### Task objective
From the entries below, return only the lines starting at the one that contains "New South Wales." and ending at the one that contains "and for completed", exactly as they stand.

### Given records
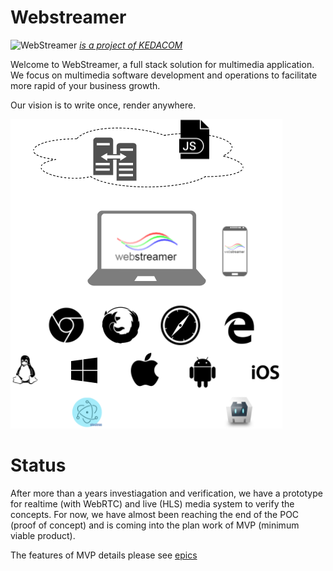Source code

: 
# Webstreamer


![WebStreamer](./draw.io/logo.png)  [ *is a project of KEDACOM* ](http://www.kedacom.com)


Welcome to WebStreamer, a full stack solution for multimedia application. We focus on multimedia software development and operations to facilitate more rapid of your business growth.

Our vision is to write once, render anywhere.

![logo](./draw.io/vision.png)


# Status

After more than a years investiagation and verification, we have a prototype for realtime (with WebRTC) and live (HLS) media system to verify the concepts. For now, we have almost been reaching the end of the POC (proof of concept) and is coming into the plan work of MVP (minimum viable product).

The features of MVP details please see [epics](./epics/README.md)

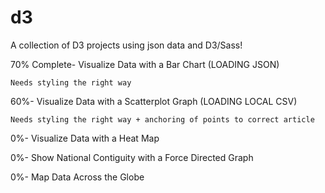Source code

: # d3
A collection of D3 projects using json data and D3/Sass!


70% Complete- Visualize Data with a Bar Chart (LOADING JSON)

    Needs styling the right way

60%- Visualize Data with a Scatterplot Graph (LOADING LOCAL CSV)

    Needs styling the right way + anchoring of points to correct article

0%- Visualize Data with a Heat Map

0%- Show National Contiguity with a Force Directed Graph

0%- Map Data Across the Globe
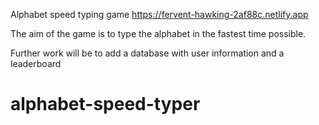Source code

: Alphabet speed typing game
https://fervent-hawking-2af88c.netlify.app

The aim of the game is to type the alphabet in the fastest time possible.

Further work will be to add a database with user information and a leaderboard

# alphabet-speed-typer
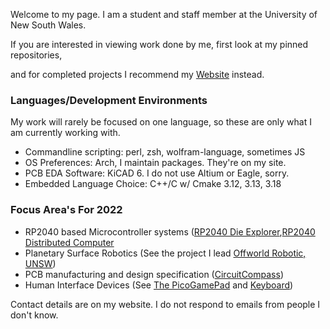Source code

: Welcome to my page. I am a student and staff member at the University of New South Wales.

If you are interested in viewing work done by me, first look at my pinned 
repositories, 

and for completed projects I recommend my [Website](https://micl.dev/projects) instead.

### Languages/Development Environments

My work will rarely be focused on one language, so these are only
what I am currently working with.

- Commandline scripting: perl, zsh, wolfram-language, sometimes JS
- OS Preferences: Arch, I maintain packages. They're on my site. 
- PCB EDA Software: KiCAD 6. I do not use Altium or Eagle, sorry. 
- Embedded Language Choice: C++/C w/ Cmake 3.12, 3.13, 3.18

### Focus Area's For 2022

- RP2040 based Microcontroller systems ([RP2040 Die Explorer](https://micl.dev/projects/rp2040_explorer),[RP2040 Distributed Computer](https://micl.dev/projects/rp2040_parallel_cpu)
- Planetary Surface Robotics (See the project I lead [Offworld Robotic, UNSW](https://micl.dev/projects/OWR))
- PCB manufacturing and design specification ([CircuitCompass](https://micl.dev/projects/circuit-compass))
- Human Interface Devices (See [The PicoGamePad](https://github.com/Michael-Lloyd/PicoGamePad) and [Keyboard](https://micl.dev/projects/keyboard))

Contact details are on my website. I do not respond to emails from people I don't know.
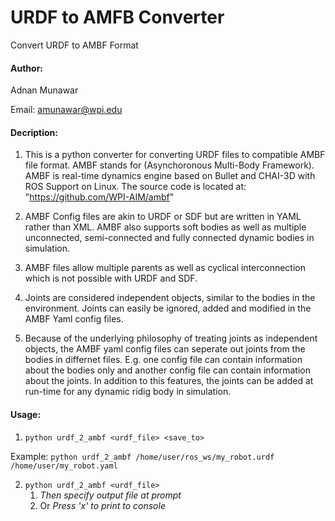 # URDF to AMFB Converter
Convert URDF to AMBF Format

#### Author:
Adnan Munawar

Email: amunawar@wpi.edu

#### Decription:
1. This is a python converter for converting URDF files to compatible AMBF file format. 
AMBF stands for (Asynchoronous Multi-Body Framework). AMBF is real-time dynamics engine
based on Bullet and CHAI-3D with ROS Support on Linux. The source code is located at:
"https://github.com/WPI-AIM/ambf"

2. AMBF Config files are akin to URDF or SDF but are written in YAML rather than XML. AMBF also supports
soft bodies as well as multiple unconnected, semi-connected and fully connected dynamic bodies in simulation.

3. AMBF files allow multiple parents as well as cyclical interconnection which is not possible with URDF and SDF.

4. Joints are considered independent objects, similar to the bodies in the environment. Joints can easily be ignored, 
added and modified in the AMBF Yaml config files.

5. Because of the underlying philosophy of treating joints as independent objects, the AMBF yaml config files can seperate out joints from the bodies in differnet files. E.g. one config file can contain information about the bodies only and another config file can contain information about the joints. In addition to this features, the joints can be added at run-time for any dynamic ridig body in simulation.


#### Usage:
1. `python urdf_2_ambf <urdf_file> <save_to>`

Example: `python urdf_2_ambf /home/user/ros_ws/my_robot.urdf /home/user/my_robot.yaml`

2. `python urdf_2_ambf <urdf_file>`
	1. _Then specify output file at prompt_
	2. Or _Press 'x' to print to console_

### Solution
: Welcome to my page. I am a student and staff member at the University of New South Wales.

If you are interested in viewing work done by me, first look at my pinned 
repositories, 

and for completed projects I recommend my [Website](https://micl.dev/projects) instead.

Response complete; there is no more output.